Overall, the department will downsize to 62,000 positions — losing 10,000 jobs through layoffs and another 10,000 workers who took early retirement and voluntary separation offers encouraged by the Trump administration.
HHS will also consolidate its current 28 divisions into 15. The department currently has 10 regional offices, which will be reduced to five.
One of those regional offices is based in Philadelphia and serves Delaware, Maryland, Pennsylvania, Virginia, West Virginia, and Washington, D.C., according to the department’s website. The office is at 801 Market St.
“Our department is filled for the most part with competent, conscientious public servants, and yet the agency has been inefficient as a whole,” said HHS Secretary Robert F. Kennedy, Jr. in a video posted to YouTube on Thursday. “As part of President Trump’s DOGE workforce reduction initiative, we’re gonna streamline HHS and make our agency more efficient and more effective.”

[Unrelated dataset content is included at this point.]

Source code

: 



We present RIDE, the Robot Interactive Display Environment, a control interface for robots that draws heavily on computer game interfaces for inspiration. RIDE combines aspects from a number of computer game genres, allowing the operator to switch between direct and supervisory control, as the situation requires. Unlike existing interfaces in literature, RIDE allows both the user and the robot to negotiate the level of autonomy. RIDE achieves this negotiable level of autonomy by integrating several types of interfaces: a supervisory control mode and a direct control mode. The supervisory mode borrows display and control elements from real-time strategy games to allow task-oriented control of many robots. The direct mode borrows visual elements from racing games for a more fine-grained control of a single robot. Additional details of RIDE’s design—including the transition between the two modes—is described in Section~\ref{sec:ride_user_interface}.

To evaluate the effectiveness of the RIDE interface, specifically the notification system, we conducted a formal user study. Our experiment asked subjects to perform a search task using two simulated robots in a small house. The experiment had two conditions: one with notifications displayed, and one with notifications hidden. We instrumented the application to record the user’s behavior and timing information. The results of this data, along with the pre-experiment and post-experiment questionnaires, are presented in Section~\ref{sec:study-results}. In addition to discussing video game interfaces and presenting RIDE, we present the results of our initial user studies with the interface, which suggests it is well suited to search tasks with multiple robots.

He went on to add that “an entire alphabet soup” of departments and agencies will be eliminated while “preserving their core functions,” under the creation of a new organization that will be known as the Administration for a Healthy America.
“We’re gonna do more with less,” he said.
Kennedy outlined two goals in the video: saving taxpayers money by making the department more efficient, and improving the quality of service. The department said in a news release that the changes would save taxpayers $1.8 billion a year.
HHS aims to decrease the number of “excess administrators” while increasing the number of “scientists and front-line health providers,” Kennedy said.
“This will be a painful period for HHS,” he said of the layoffs.
What do these workers do?
HHS work includes monitoring infectious diseases, inspecting foods and hospitals, and overseeing health insurance programs for nearly half the country.
The department includes employees of the FDA, National Institutes of Health (NIH), Centers for Disease Control and Prevention (CDC), and Centers for Medicare & Medicaid Services (CMS).
How many HHS employees work in the Philadelphia area?
According to the Pennsylvania Department of Labor and Industry, there are 337 HHS employees in Philadelphia, 23 in Montgomery County, 11 in Delaware County, and seven in Bucks County as of September 2024.
Pennsylvania had 1,305 employees at HHS, New Jersey had 493, and Delaware had 98 as of September 2024, according to data from the Office of Personnel Management (OPM).
In Pennsylvania, some 245 employees work at the FDA, 94 at the NIH, and 308 at the CDC, according to OPM data.
What jobs will be cut?
HHS provided on Thursday a breakdown of cuts at the FDA, the CDC, the NIH, and CMS:
3,500 jobs at the FDA, which inspects and sets safety standards for medications, medical devices, and foods.
2,400 jobs at the CDC, which monitors for infectious disease outbreaks and works with public health agencies nationwide.
1,200 jobs at the NIH, the world’s leading public health research arm.
300 jobs at CMS, which oversees the Affordable Care Act marketplace, Medicare, and Medicaid.
The Associated Press and staff reporter Joe Yerardi contributed to this article.